--- Task item ---
Using the records below, copy out exactly the line that contains "### Go to References——跳到引用" and every line that follows it, up to and including the last, and no others.

--- Material supplied ---
◆ ◆ ◆ ◆ ◆ ◆ ◆
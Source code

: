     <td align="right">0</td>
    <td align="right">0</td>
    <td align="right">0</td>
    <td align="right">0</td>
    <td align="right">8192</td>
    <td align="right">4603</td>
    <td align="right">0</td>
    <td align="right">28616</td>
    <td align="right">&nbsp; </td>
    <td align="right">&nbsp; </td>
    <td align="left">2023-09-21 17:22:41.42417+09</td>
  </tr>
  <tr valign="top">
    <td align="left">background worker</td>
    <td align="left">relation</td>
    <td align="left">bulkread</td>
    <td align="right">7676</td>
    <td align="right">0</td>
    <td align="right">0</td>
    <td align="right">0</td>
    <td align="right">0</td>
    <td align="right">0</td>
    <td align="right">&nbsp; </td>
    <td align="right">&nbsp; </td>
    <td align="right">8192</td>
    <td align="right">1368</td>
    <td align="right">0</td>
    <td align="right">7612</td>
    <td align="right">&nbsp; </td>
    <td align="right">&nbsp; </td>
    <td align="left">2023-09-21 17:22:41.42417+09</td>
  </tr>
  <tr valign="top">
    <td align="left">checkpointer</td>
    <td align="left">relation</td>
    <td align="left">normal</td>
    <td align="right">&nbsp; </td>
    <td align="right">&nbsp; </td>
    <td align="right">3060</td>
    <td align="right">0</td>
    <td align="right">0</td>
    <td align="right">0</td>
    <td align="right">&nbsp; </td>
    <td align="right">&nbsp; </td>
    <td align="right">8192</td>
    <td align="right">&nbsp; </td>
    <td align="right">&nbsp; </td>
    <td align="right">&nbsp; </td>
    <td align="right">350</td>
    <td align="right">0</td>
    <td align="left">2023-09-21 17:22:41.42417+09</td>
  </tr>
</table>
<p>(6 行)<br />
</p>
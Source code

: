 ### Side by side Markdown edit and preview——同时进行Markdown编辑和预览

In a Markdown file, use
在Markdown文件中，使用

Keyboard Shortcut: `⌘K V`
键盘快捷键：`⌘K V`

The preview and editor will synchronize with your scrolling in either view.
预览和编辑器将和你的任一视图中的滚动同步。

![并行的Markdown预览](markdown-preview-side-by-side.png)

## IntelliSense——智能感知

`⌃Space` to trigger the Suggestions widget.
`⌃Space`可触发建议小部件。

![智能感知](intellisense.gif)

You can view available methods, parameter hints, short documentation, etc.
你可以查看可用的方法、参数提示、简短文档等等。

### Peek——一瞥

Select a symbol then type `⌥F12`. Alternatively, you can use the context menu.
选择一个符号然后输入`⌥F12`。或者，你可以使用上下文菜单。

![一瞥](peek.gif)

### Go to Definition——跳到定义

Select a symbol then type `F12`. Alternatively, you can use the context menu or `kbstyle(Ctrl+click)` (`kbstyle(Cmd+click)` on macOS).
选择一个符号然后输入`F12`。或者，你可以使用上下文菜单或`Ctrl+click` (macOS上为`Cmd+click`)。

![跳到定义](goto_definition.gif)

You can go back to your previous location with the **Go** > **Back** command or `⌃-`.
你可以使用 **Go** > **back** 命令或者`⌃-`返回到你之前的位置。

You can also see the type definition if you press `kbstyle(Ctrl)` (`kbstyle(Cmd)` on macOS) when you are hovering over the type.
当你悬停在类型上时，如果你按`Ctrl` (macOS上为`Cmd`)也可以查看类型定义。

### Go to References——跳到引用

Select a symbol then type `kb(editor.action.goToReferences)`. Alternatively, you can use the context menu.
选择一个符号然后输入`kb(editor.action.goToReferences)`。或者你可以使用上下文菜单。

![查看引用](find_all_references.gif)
◆ ◆ ◆ ◆ ◆ ◆ ◆
--- Output of the exercise ---
### Go to References——跳到引用

Select a symbol then type `kb(editor.action.goToReferences)`. Alternatively, you can use the context menu.
选择一个符号然后输入`kb(editor.action.goToReferences)`。或者你可以使用上下文菜单。

![查看引用](find_all_references.gif)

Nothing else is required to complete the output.